| Input data |
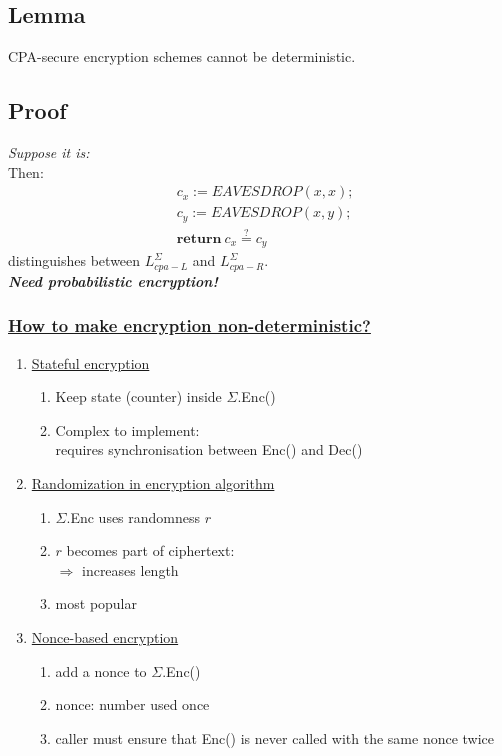 \documentclass{report}
\begin{document}
	 \subsection*{Lemma}
	 CPA-secure encryption schemes cannot be deterministic.
	 \subsection*{Proof}
	 \textit{Suppose it is:} \\
	 Then: 
	 \begin{align*}
	 	& c_x := EAVESDROP(x,x); \\
	 	& c_y := EAVESDROP(x,y); \\
	 	& \textbf{return} \ c_x \stackrel{?}{=} c_y
	 \end{align*}
	 distinguishes between $L_{cpa-L}^{\Sigma}$ and $L_{cpa-R}^{\Sigma}$. \\
	 \textit{\textbf{Need probabilistic encryption!}}
	 \subsubsection*{\underline{How to make encryption non-deterministic?}}
	 \begin{enumerate}
	 	\item \underline{Stateful encryption}
	 	\begin{enumerate}[-]
	 		\item Keep state (counter) inside $\Sigma$.Enc()
	 		\item Complex to implement: \\
	 		requires synchronisation between Enc() and Dec()
	 	\end{enumerate}
	 	\item \underline{Randomization in encryption algorithm}
	 	\begin{enumerate}[-]
	 		\item $\Sigma$.Enc uses randomness $r$
	 		\item $r$ becomes part of ciphertext: \\
	 		$\Rightarrow$ increases length
	 		\item most popular
	 	\end{enumerate}
	 	\item \underline{Nonce-based encryption}
	 	\begin{enumerate}[-]
	 		\item add a nonce to $\Sigma$.Enc()
	 		\item nonce: number used once
	 		\item caller must ensure that Enc() is never called with the same nonce twice
	 	\end{enumerate}
	 \end{enumerate}
\end{document}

| What this task involves |
Produce a verbatim copy of all records, minus pictures.

| Written answer |
 \documentclass{report}
\begin{document}
	 \subsection*{Lemma}
	 CPA-secure encryption schemes cannot be deterministic.
	 \subsection*{Proof}
	 \textit{Suppose it is:} \\
	 Then: 
	 \begin{align*}
	 	& c_x := EAVESDROP(x,x); \\
	 	& c_y := EAVESDROP(x,y); \\
	 	& \textbf{return} \ c_x \stackrel{?}{=} c_y
	 \end{align*}
	 distinguishes between $L_{cpa-L}^{\Sigma}$ and $L_{cpa-R}^{\Sigma}$. \\
	 \textit{\textbf{Need probabilistic encryption!}}
	 \subsubsection*{\underline{How to make encryption non-deterministic?}}
	 \begin{enumerate}
	 	\item \underline{Stateful encryption}
	 	\begin{enumerate}[-]
	 		\item Keep state (counter) inside $\Sigma$.Enc()
	 		\item Complex to implement: \\
	 		requires synchronisation between Enc() and Dec()
	 	\end{enumerate}
	 	\item \underline{Randomization in encryption algorithm}
	 	\begin{enumerate}[-]
	 		\item $\Sigma$.Enc uses randomness $r$
	 		\item $r$ becomes part of ciphertext: \\
	 		$\Rightarrow$ increases length
	 		\item most popular
	 	\end{enumerate}
	 	\item \underline{Nonce-based encryption}
	 	\begin{enumerate}[-]
	 		\item add a nonce to $\Sigma$.Enc()
	 		\item nonce: number used once
	 		\item caller must ensure that Enc() is never called with the same nonce twice
	 	\end{enumerate}
	 \end{enumerate}
\end{document}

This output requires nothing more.